* **What you have to do**: In the data below, set down exactly the lines from the one containing "или меньше невозможно" up to and including the one containing "Environment: **Windows**". Leave the pictures out.
Recorded information: Begin
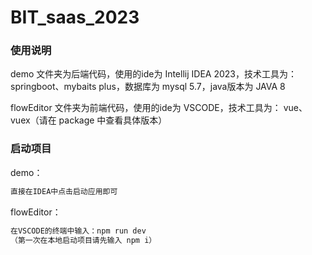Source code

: # BIT_saas_2023

### 使用说明

demo 文件夹为后端代码，使用的ide为 Intellij IDEA 2023，技术工具为： springboot、mybaits plus，数据库为 mysql 5.7，java版本为 JAVA 8

flowEditor 文件夹为前端代码，使用的ide为 VSCODE，技术工具为： vue、vuex（请在 package 中查看具体版本）


### 启动项目

demo：
```sh
直接在IDEA中点击启动应用即可
```

flowEditor：
```sh
在VSCODE的终端中输入：npm run dev
（第一次在本地启动项目请先输入 npm i）

```
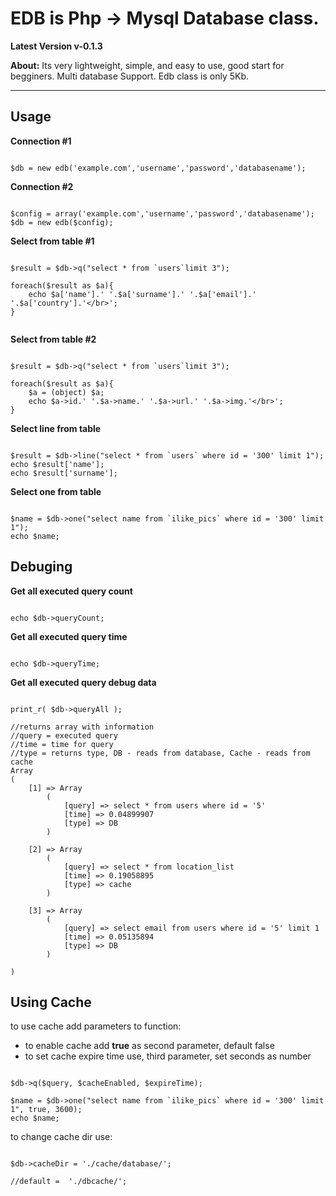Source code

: # EDB is Php -> Mysql Database class. #

**Latest Version v-0.1.3**


**About:** Its very lightweight, simple, and easy to use, good start for begginers. Multi database Support. Edb class is only 5Kb.

---


## Usage ##


**Connection #1**
```

$db = new edb('example.com','username','password','databasename');

```

**Connection #2**
```

$config = array('example.com','username','password','databasename');
$db = new edb($config);

```
**Select from table #1**
```

$result = $db->q("select * from `users`limit 3");

foreach($result as $a){
	echo $a['name'].' '.$a['surname'].' '.$a['email'].' '.$a['country'].'</br>';
}


```


**Select from table #2**
```

$result = $db->q("select * from `users`limit 3");

foreach($result as $a){
	$a = (object) $a;
	echo $a->id.' '.$a->name.' '.$a->url.' '.$a->img.'</br>';
}

```

**Select line from table**
```

$result = $db->line("select * from `users` where id = '300' limit 1");
echo $result['name']; 
echo $result['surname']; 

```


**Select one from table**
```

$name = $db->one("select name from `ilike_pics` where id = '300' limit 1");
echo $name;

```
## Debuging ##

**Get all executed query count**
```

echo $db->queryCount;

```

**Get all executed query time**
```

echo $db->queryTime;

```

**Get all executed query debug data**
```

print_r( $db->queryAll );

//returns array with information
//query = executed query
//time = time for query
//type = returns type, DB - reads from database, Cache - reads from cache
Array
(
    [1] => Array
        (
            [query] => select * from users where id = '5'
            [time] => 0.04899907
            [type] => DB
        )
 
    [2] => Array
        (
            [query] => select * from location_list 
            [time] => 0.19058895
            [type] => cache
        )
 
    [3] => Array
        (
            [query] => select email from users where id = '5' limit 1
            [time] => 0.05135894
            [type] => DB
        )
 
)
```



## Using Cache ##

to use cache add parameters to function:
  * to enable cache add **true** as second parameter, default false
  * to set cache expire time use, third parameter, set seconds as number

```

$db->q($query, $cacheEnabled, $expireTime);

$name = $db->one("select name from `ilike_pics` where id = '300' limit 1", true, 3600);
echo $name;

```

to change cache dir use:


```

$db->cacheDir = './cache/database/';

//default =  './dbcache/';

```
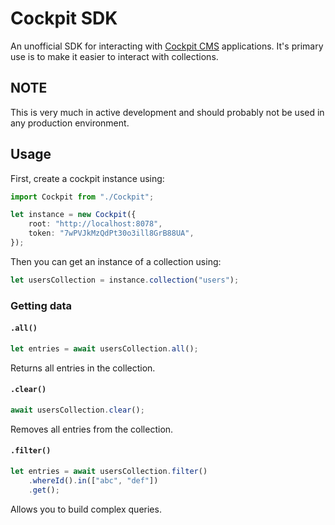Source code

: # Cockpit SDK
An unofficial SDK for interacting with [Cockpit CMS](https://getcockpit.com/) applications. It's primary use is to 
make it easier to interact with collections.

## NOTE
This is very much in active development and should probably not be used in any production environment.

## Usage
First, create a cockpit instance using:

```ts
import Cockpit from "./Cockpit";

let instance = new Cockpit({
    root: "http://localhost:8078",
    token: "7wPVJkMzQdPt30o3ill8GrB88UA",
});
```

Then you can get an instance of a collection using:

```ts
let usersCollection = instance.collection("users");
```

### Getting data
#### `.all()`
```ts
let entries = await usersCollection.all();
```

Returns all entries in the collection.

#### `.clear()`
```ts
await usersCollection.clear();
```

Removes all entries from the collection.

#### `.filter()`
```ts
let entries = await usersCollection.filter()
    .whereId().in(["abc", "def"])
    .get();
```

Allows you to build complex queries.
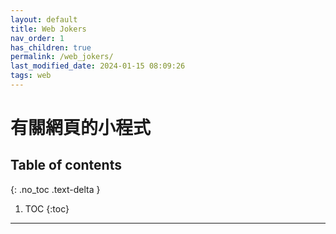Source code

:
 ```yaml
---
layout: default
title: Web Jokers
nav_order: 1
has_children: true
permalink: /web_jokers/
last_modified_date: 2024-01-15 08:09:26
tags: web
---
```


# 有關網頁的小程式


## Table of contents

{: .no_toc .text-delta }

1. TOC
{:toc}

---
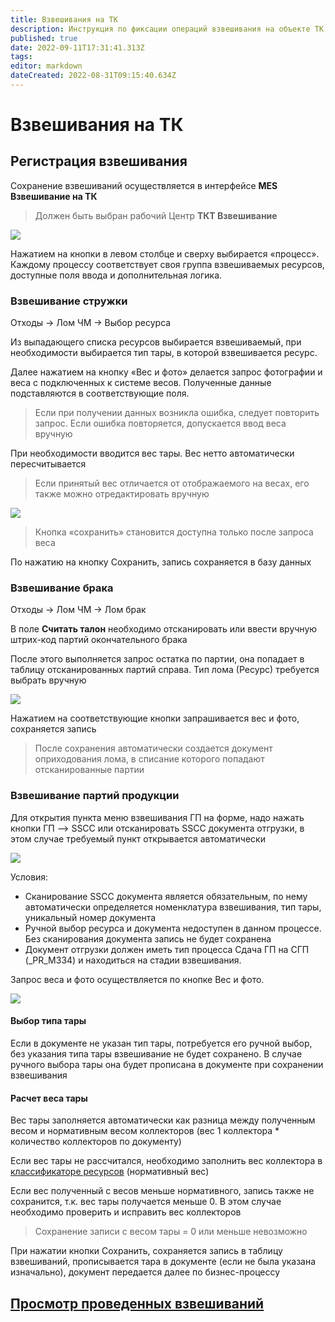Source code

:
 ```yaml
---
title: Взвешивания на ТК
description: Инструкция по фиксации операций взвешивания на объекте ТК
published: true
date: 2022-09-11T17:31:41.313Z
tags: 
editor: markdown
dateCreated: 2022-08-31T09:15:40.634Z
---
```


# Взвешивания на ТК

## **Регистрация взвешивания**

Сохранение взвешиваний осуществляется в интерфейсе **MES Взвешивание на ТК**


>Должен быть выбран рабочий Центр **ТКТ Взвешивание**


![](<../../../../assets/0 (71).png>)

Нажатием на кнопки в левом столбце и сверху выбирается «процесс». Каждому процессу соответствует своя группа взвешиваемых ресурсов, доступные поля ввода и дополнительная логика.&#x20;

### Взвешивание стружки

Отходы -> Лом ЧМ -> Выбор ресурса

Из выпадающего списка ресурсов выбирается взвешиваемый, при необходимости выбирается тип тары, в которой взвешивается ресурс.

Далее нажатием на кнопку «Вес и фото» делается запрос фотографии и веса с подключенных к системе весов. Полученные данные подставляются в соответствующие поля.&#x20;


>Если при получении данных возникла ошибка, следует повторить запрос. Если ошибка повторяется, допускается ввод веса вручную


При необходимости вводится вес тары. Вес нетто автоматически пересчитывается


>Если принятый вес отличается от отображаемого на весах, его также можно отредактировать вручную


![](<../../../../assets/2 (67).png>)


>Кнопка «сохранить» становится доступна только после запроса веса


По нажатию на кнопку Сохранить, запись сохраняется в базу данных

### Взвешивание брака

Отходы -> Лом ЧМ -> Лом брак

В поле **Считать талон** необходимо отсканировать или ввести вручную штрих-код партий окончательного брака

После этого выполняется запрос остатка по партии, она попадает в таблицу отсканированных партий справа. Тип лома (Ресурс) требуется выбрать вручную

![](<../../../../assets/0 (45)1.png>)

Нажатием на соответствующие кнопки запрашивается вес и фото, сохраняется запись


>После сохранения автоматически создается документ оприходования лома, в списание которого попадают отсканированные партии


### Взвешивание партий продукции

Для открытия пункта меню взвешивания ГП на форме, надо нажать кнопки ГП –> SSCC или отсканировать SSCC документа отгрузки, в этом случае требуемый пункт открывается автоматически

![](<../../../../assets/1 (50)1.png>)

Условия:

* Сканирование SSCC документа является обязательным, по нему автоматически определяется номенклатура взвешивания, тип тары, уникальный номер документа
* Ручной выбор ресурса и документа недоступен в данном процессе. Без сканирования документа запись не будет сохранена
* Документ отгрузки должен иметь тип процесса Сдача ГП на СГП (\_PR\_M334) и находиться на стадии взвешивания.

Запрос веса и фото осуществляется по кнопке Вес и фото.

![](<../../../../assets/2 (48)1.png>)

#### Выбор типа тары

Если в документе не указан тип тары, потребуется его ручной выбор, без указания типа тары взвешивание не будет сохранено. В случае ручного выбора тары она будет прописана в документе при сохранении взвешивания

#### Расчет веса тары

Вес тары заполняется автоматически как разница между полученным весом и нормативным весом коллекторов (вес 1 коллектора \* количество коллекторов по документу)

Если вес тары не рассчитался, необходимо заполнить вес коллектора в [классификаторе ресурсов](../../../../upravlenie-mdm/klassifikator-resursov/opisanie-funkcii/prosmotr-klassifikatora-resursov.md) (нормативный вес)

Если вес полученный с весов меньше нормативного, запись также не сохранится, т.к. вес тары получается меньше 0. В этом случае необходимо проверить и исправить вес коллекторов

>Сохранение записи с весом тары = 0 или меньше невозможно


При нажатии кнопки Сохранить, сохраняется запись в таблицу взвешиваний, прописывается тара в документе (если не была указана изначально), документ передается далее по бизнес-процессу

## [Просмотр проведенных взвешиваний](../../../../uchet/royaltermo/vzveshivanie/vzveshivanie-tk.md)
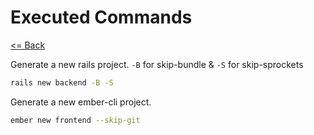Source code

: 
# Executed Commands
[<= Back](https://github.com/jimbeaudoin/ember-rails-tdd-docs)

Generate a new rails project. `-B` for skip-bundle & `-S` for skip-sprockets
```sh
rails new backend -B -S
```

Generate a new ember-cli project.
```sh
ember new frontend --skip-git
```
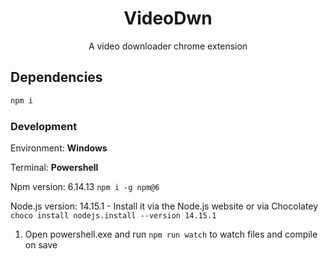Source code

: <div align="center">
  <h1>VideoDwn</h1>
  <p>A video downloader chrome extension</p>
</div>

## Dependencies

```bash
npm i
```

### Development

Environment: **Windows**

Terminal: **Powershell**

Npm version: 6.14.13 `npm i -g npm@6`

Node.js version: 14.15.1 - Install it via the Node.js website or via Chocolatey `choco install nodejs.install --version 14.15.1`

1. Open powershell.exe and run `npm run watch` to watch files and compile on save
Recorded information: End
* **Response area**:
>Сохранение записи с весом тары = 0 или меньше невозможно


При нажатии кнопки Сохранить, сохраняется запись в таблицу взвешиваний, прописывается тара в документе (если не была указана изначально), документ передается далее по бизнес-процессу

## [Просмотр проведенных взвешиваний](../../../../uchet/royaltermo/vzveshivanie/vzveshivanie-tk.md)
Source code

: 
# Executed Commands
[<= Back](https://github.com/jimbeaudoin/ember-rails-tdd-docs)

Generate a new rails project. `-B` for skip-bundle & `-S` for skip-sprockets
```sh
rails new backend -B -S
```

Generate a new ember-cli project.
```sh
ember new frontend --skip-git
```
Source code

: <div align="center">
  <h1>VideoDwn</h1>
  <p>A video downloader chrome extension</p>
</div>

## Dependencies

```bash
npm i
```

### Development

Environment: **Windows**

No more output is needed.